──────── RECORDS FOR THE TASK ────────
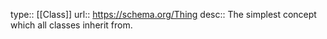 type:: [[Class]]
url:: https://schema.org/Thing
desc:: The simplest concept which all classes inherit from.
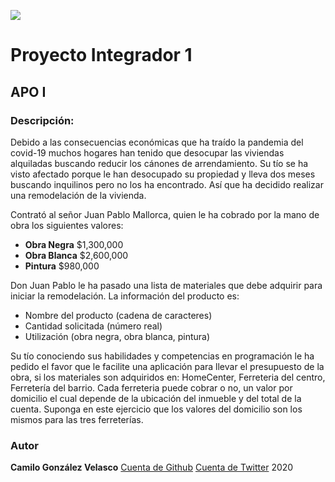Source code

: ![](https://i.imgur.com/YyekAXw.jpg)
# Proyecto Integrador 1
## APO I

### Descripción: 

Debido a las consecuencias económicas que ha traído la pandemia del covid-19 muchos hogares han tenido que desocupar las viviendas alquiladas buscando reducir los cánones de arrendamiento.
Su tío se ha visto afectado porque le han desocupado su propiedad y lleva dos meses buscando inquilinos pero no los ha encontrado. Así que ha decidido realizar una remodelación de la vivienda.

Contrató al señor  Juan Pablo Mallorca, quien le ha cobrado por la mano de obra los siguientes valores:

- **Obra Negra**   $1,300,000
- **Obra Blanca** $2,600,000
- **Pintura** $980,000

Don Juan Pablo le ha pasado una lista de materiales que debe adquirir para iniciar la remodelación.
La información del producto es:

- Nombre del producto (cadena de caracteres)
- Cantidad solicitada (número real)
- Utilización (obra negra, obra blanca, pintura)

Su tío conociendo sus habilidades y competencias en programación le ha pedido el favor que le facilite una aplicación para llevar el presupuesto de la obra, si los materiales son adquiridos en: HomeCenter, Ferreteria del centro, Ferretería del barrio. Cada ferreteria puede cobrar o no, un valor por domicilio el cual depende de la ubicación del inmueble y del total de la cuenta. Suponga en este ejercicio que los valores del domicilio son los mismos para las tres ferreterías.

    

### Autor

**Camilo González Velasco**
[Cuenta de Github](https://github.com/camilogonzalez7424)
[Cuenta de Twitter](https://twitter.com/CamiloGonzlezV3)
2020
────────
■ PROBLEM
What you copy out must be exactly the lines from the line containing "- Utilización (obra" through the end of the records.

■ SOLUTION FOR THIS EXERCISE
- Utilización (obra negra, obra blanca, pintura)

Su tío conociendo sus habilidades y competencias en programación le ha pedido el favor que le facilite una aplicación para llevar el presupuesto de la obra, si los materiales son adquiridos en: HomeCenter, Ferreteria del centro, Ferretería del barrio. Cada ferreteria puede cobrar o no, un valor por domicilio el cual depende de la ubicación del inmueble y del total de la cuenta. Suponga en este ejercicio que los valores del domicilio son los mismos para las tres ferreterías.

    

### Autor

**Camilo González Velasco**
[Cuenta de Github](https://github.com/camilogonzalez7424)
[Cuenta de Twitter](https://twitter.com/CamiloGonzlezV3)
2020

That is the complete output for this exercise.